Da tela do computador, Changpeng Zhao (também conhecido como "CZ"), CEO da Binance, uma das maiores corretoras de criptomoedas do mundo, acompanhou o bitcoin e outros criptoativos serem colocados à prova no último mês.
Na ocasião, nem mesmo a criptomoeda mais famosa do mundo passou ilesa pela crise de liquidez aguda que tem afetado o mercado, apesar de ser considerada descorrelacionada dos ativos tradicionais.
Para Zhao, a razão para a queda pode estar na falta de adoção por parte de boa parte dos governos.
“A criptomoeda não foi vista como porto seguro durante a crise [do coronavírus], especialmente por conta da falta de adoção [dos países]. Ela poderia ter funcionado como reserva de valor durante colapsos financeiros tradicionais, mas em muitos países ainda não é possível comprar com criptoativos”, disse o CEO.
Em entrevista por e-mail ao Seu Dinheiro, Zhao diz que ainda acredita que o bitcoin e os fundamentos das criptomoedas estão bastante fortes e presentes.

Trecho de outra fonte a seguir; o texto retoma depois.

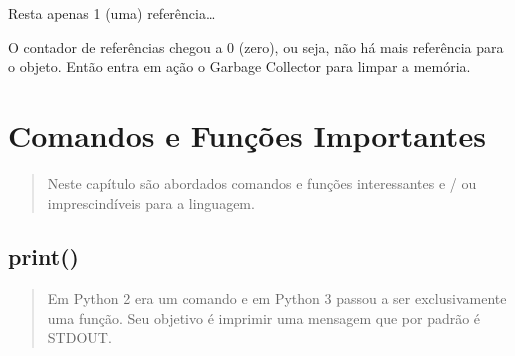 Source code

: \documentclass[letterpaper,10pt,brazil]{sphinxmanual}
\begin{document}
\begin{sphinxVerbatim}[commandchars=\\\{\}]
\end{sphinxVerbatim}

\begin{sphinxVerbatim}[commandchars=\\\{\}]
\end{sphinxVerbatim}

\begin{sphinxVerbatim}[commandchars=\\\{\}]
 
\end{sphinxVerbatim}

Resta apenas 1 (uma) referência…

\begin{sphinxVerbatim}[commandchars=\\\{\}]
\end{sphinxVerbatim}

\begin{sphinxVerbatim}[commandchars=\\\{\}]
\end{sphinxVerbatim}

\begin{sphinxVerbatim}[commandchars=\\\{\}]
 
\end{sphinxVerbatim}

O contador de referências chegou a 0 (zero), ou seja, não há mais referência para o objeto.
Então entra em ação o Garbage Collector para limpar a memória.


\chapter{Comandos e Funções Importantes}
\label{\detokenize{content/built-ins:comandos-e-funcoes-importantes}}\label{\detokenize{content/built-ins::doc}}\begin{quote}

Neste capítulo são abordados comandos e funções interessantes e / ou imprescindíveis para a linguagem.
\end{quote}


\section{print()}
\label{\detokenize{content/built-ins:print}}\begin{quote}

Em Python 2 era um comando e em Python 3 passou a ser exclusivamente uma função.
Seu objetivo é imprimir uma mensagem que por padrão é STDOUT.
\end{quote}
\end{document}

Ele destacou que a "impressão de dinheiro" feita pelos governos para estimular as economias pode levar a uma inflação das moedas fiduciárias. E que pelo fato de o bitcoin possuir uma postura mais deflacionária – a quantidade do criptoativo diminui ao longo do tempo, isso pode fazer com que ele consiga manter o seu valor durante períodos de crise, de forma melhor.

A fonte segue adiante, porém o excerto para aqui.